Stems in *“coherent mixtures”* come from the same song and are temporally aligned.

> **Note**: We set the stem duration to 25 seconds, as this is the approximate duration of our original audio samples.


In [15]:
# Create a template of probabilistic event parameters
template_event_parameters = {
    'label': ('const', 'bassoon'),           # set the label value explicitly using a constant
    'source_file': ('choose', []),           # choose the source file randomly from all files in the folder
    'source_time': ('uniform', 0, 7),        # sample the source (stem) audio starting at a time between 0-7
    'event_time': ('const', 0),              # always add the stem at time 0 in the mixture
    'event_duration': ('const', 25.0),       # set the stem duration to match the mixture duration
    'snr': ('uniform', -5, 5),               # choose an SNR for the stem uniformly between -5 and 5 dB
    'pitch_shift': ('uniform', -2, 2),       # apply a random pitch shift between -2 and 2 semitones
    'time_stretch': ('uniform', 0.8, 1.2)    # apply a random time stretch between 0.8 (faster) and 1.2 (slower)
}

In [16]:
# Define a function that returns coherent mixture.
def coherent(fg_folder, bg_folder, event_template, seed):
    """
    This function takes the paths to the dataset folders and a random seed,
    and returns a COHERENT mixture (audio + annotations).
    
    Parameters
    ----------
    fg_folder : str
        Path to the foreground source material for Bach10
    bg_folder : str
        Path to the background material for Bach10 (empty folder)
    event_template: dict
        Dictionary containing a template of probabilistic event parameters
    seed : int or np.random.RandomState()
        Seed for setting the Scaper object's random state.
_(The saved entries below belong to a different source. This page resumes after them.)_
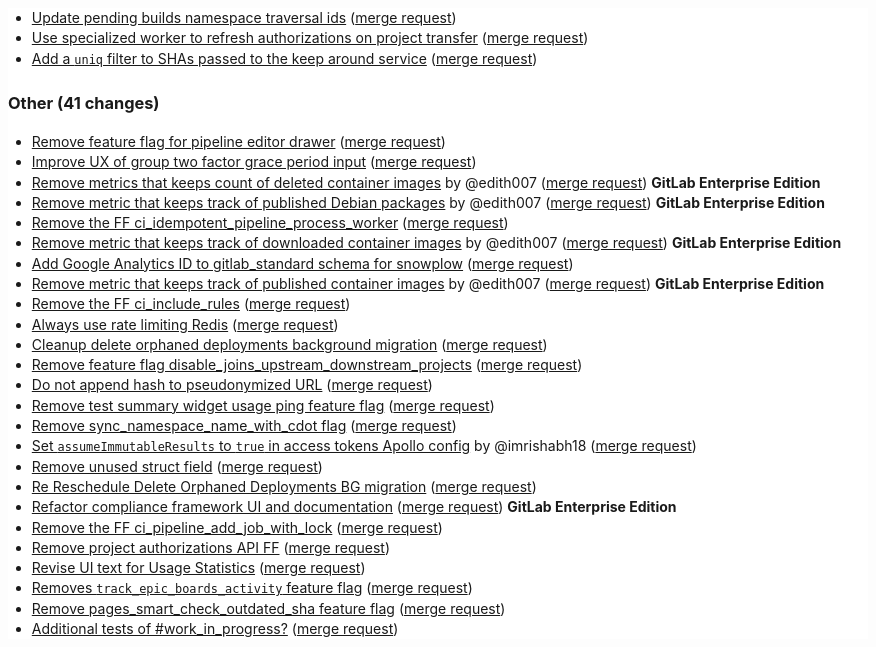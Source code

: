 - [Update pending builds namespace traversal ids](gitlab-org/gitlab@9aa02e07af6a936244b88b4c873a866cea4fb65e) ([merge request](gitlab-org/gitlab!70691))
- [Use specialized worker to refresh authorizations on project transfer](gitlab-org/gitlab@34f5f02a72b710cf97b6ed8526dc42b4c026aa07) ([merge request](gitlab-org/gitlab!70356))
- [Add a `uniq` filter to SHAs passed to the keep around service](gitlab-org/gitlab@e3b599c5bdcebd15b117e039b58e4c98349ac652) ([merge request](gitlab-org/gitlab!70323))

### Other (41 changes)

- [Remove feature flag for pipeline editor drawer](gitlab-org/gitlab@28f635fffc9f2db4d2c43bff9afac4b2b3f44bdc) ([merge request](gitlab-org/gitlab!72237))
- [Improve UX of group two factor grace period input](gitlab-org/gitlab@84208b270b1ce7148a1db0caaca50e2111348342) ([merge request](gitlab-org/gitlab!72280))
- [Remove metrics that keeps count of deleted container images](gitlab-org/gitlab@96806577b479cddf2e0e1b0a8a417702ee5e3865) by @edith007 ([merge request](gitlab-org/gitlab!70983)) **GitLab Enterprise Edition**
- [Remove metric that keeps track of published Debian packages](gitlab-org/gitlab@5193a7f3c2512c05cffab2627ae0a86f9a45a535) by @edith007 ([merge request](gitlab-org/gitlab!70988)) **GitLab Enterprise Edition**
- [Remove the FF ci_idempotent_pipeline_process_worker](gitlab-org/gitlab@30b3172abc9592c640412641f9f420201bcfc019) ([merge request](gitlab-org/gitlab!72297))
- [Remove metric that keeps track of downloaded container images](gitlab-org/gitlab@460b8f2e3a41a5fbf6e6ecfc83c4ead68c23a28c) by @edith007 ([merge request](gitlab-org/gitlab!70985)) **GitLab Enterprise Edition**
- [Add Google Analytics ID to gitlab_standard schema for snowplow](gitlab-org/gitlab@a9522b5e8afd76353fc9fb0d92d32e46b03b7f6f) ([merge request](https://gitlab.com/gitlab-org/gitlab/-/merge_requests/71242))
- [Remove metric that keeps track of published container images](gitlab-org/gitlab@2a4246d2ad491d1f96437a5277a7f0931dd8bf6c) by @edith007 ([merge request](gitlab-org/gitlab!70987)) **GitLab Enterprise Edition**
- [Remove the FF ci_include_rules](gitlab-org/gitlab@53e9d5fb9f1fd021566b1d2f5cd1556207be9194) ([merge request](gitlab-org/gitlab!72122))
- [Always use rate limiting Redis](gitlab-org/gitlab@5bc8987a710cc84aa399d99f3336523bffbc957f) ([merge request](gitlab-org/gitlab!72113))
- [Cleanup delete orphaned deployments background migration](gitlab-org/gitlab@233858c7e8e63cc3b3405621ceee8c73d73c8495) ([merge request](gitlab-org/gitlab!66600))
- [Remove feature flag disable_joins_upstream_downstream_projects](gitlab-org/gitlab@76d008a4d5b5bc4a08760e3d1c863b0668767c6b) ([merge request](gitlab-org/gitlab!71968))
- [Do not append hash to pseudonymized URL](gitlab-org/gitlab@768d0801050fe83d8e81a6abbf9cbf34bfb6534a) ([merge request](https://gitlab.com/gitlab-org/gitlab/-/merge_requests/71335))
- [Remove test summary widget usage ping feature flag](gitlab-org/gitlab@5d780fc9ec7b0dbfc6df1bed102c5b6006a409c6) ([merge request](gitlab-org/gitlab!71781))
- [Remove sync_namespace_name_with_cdot flag](gitlab-org/gitlab@467a39884503f3f387760b503943e447e8fa6c7e) ([merge request](gitlab-org/gitlab!71763))
- [Set `assumeImmutableResults` to `true` in access tokens Apollo config](gitlab-org/gitlab@a2d295513d9ba4a336997388b696302110bf12b5) by @imrishabh18 ([merge request](gitlab-org/gitlab!70873))
- [Remove unused struct field](gitlab-org/gitlab@916a647334b542ad4b011c28a511bc4a5dd9ac10) ([merge request](gitlab-org/gitlab!71738))
- [Re Reschedule Delete Orphaned Deployments BG migration](gitlab-org/gitlab@4fc0ad4eebce4f76bad344913cf16c340dfb0d62) ([merge request](gitlab-org/gitlab!71700))
- [Refactor compliance framework UI and documentation](gitlab-org/gitlab@0b3b96373f0633fd333f87d0446faa9657a9831b) ([merge request](gitlab-org/gitlab!70258)) **GitLab Enterprise Edition**
- [Remove the FF ci_pipeline_add_job_with_lock](gitlab-org/gitlab@7bb475a84b5411dd71cf04d62dc760837af432a6) ([merge request](gitlab-org/gitlab!71652))
- [Remove project authorizations API FF](gitlab-org/gitlab@6a4e306aa856dc9cbfb31d070f5edc20491ff10d) ([merge request](gitlab-org/gitlab!71638))
- [Revise UI text for Usage Statistics](gitlab-org/gitlab@6f7df4eabd0fe12bd735562b1c61704f62438d08) ([merge request](gitlab-org/gitlab!71473))
- [Removes `track_epic_boards_activity` feature flag](gitlab-org/gitlab@3a3c53a19f8e14a11872afc5bfbea9be1ebb7a7e) ([merge request](gitlab-org/gitlab!71552))
- [Remove pages_smart_check_outdated_sha feature flag](gitlab-org/gitlab@b68e407fe931b4c6c2912926c8a576448cba65ea) ([merge request](gitlab-org/gitlab!71530))
- [Additional tests of #work_in_progress?](gitlab-org/gitlab@bab351e939be61d330dc683bbeb638a132410079) ([merge request](gitlab-org/gitlab!71437))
Different seeds will 
        generate different mixtures for the same source material and event template.
        
    Returns
    -------
    mixture_audio : np.ndarray
        Audio signal for the mixture
    mixture_jams : np.ndarray
        JAMS annotation for the mixture
    annotation_list : list
        Simple annotation in list format
    stem_audio_list : list
        List containing the audio signals of the stems that comprise the mixture
    """
        
    # Create scaper object and seed random state
    sc = scaper.Scaper(
        duration=template_event_parameters["event_duration"][1],
        fg_path=str(fg_folder),
        bg_path=str(bg_folder),
        random_state=seed
    )
    
    # Set sample rate, reference dB, and channels (mono)
    sc.sr = 44100
    sc.ref_db = -20
    sc.n_channels = 1
    
    # Copy the template so we can change it
    event_parameters = event_template.copy()    
    
    # Instatiate the template once to randomly choose a song, a start time for the sources, 
    # a pitch shift and a time stretch. These values must remain COHERENT across all stems
    sc.add_event(**event_parameters)
    event = sc._instantiate_event(sc.fg_spec[0])
    
    # Reset the Scaper object's the event specification
    sc.reset_fg_event_spec()
    
    # Replace the distributions for source time, pitch shift and time stretch with the constant 
    # values we just sampled, to ensure our added events (stems) are coherent.              
    event_parameters['source_time'] = ('const', event.source_time)
    event_parameters['pitch_shift'] = ('const', event.pitch_shift)
    event_parameters['time_stretch'] = ('const', event.time_stretch)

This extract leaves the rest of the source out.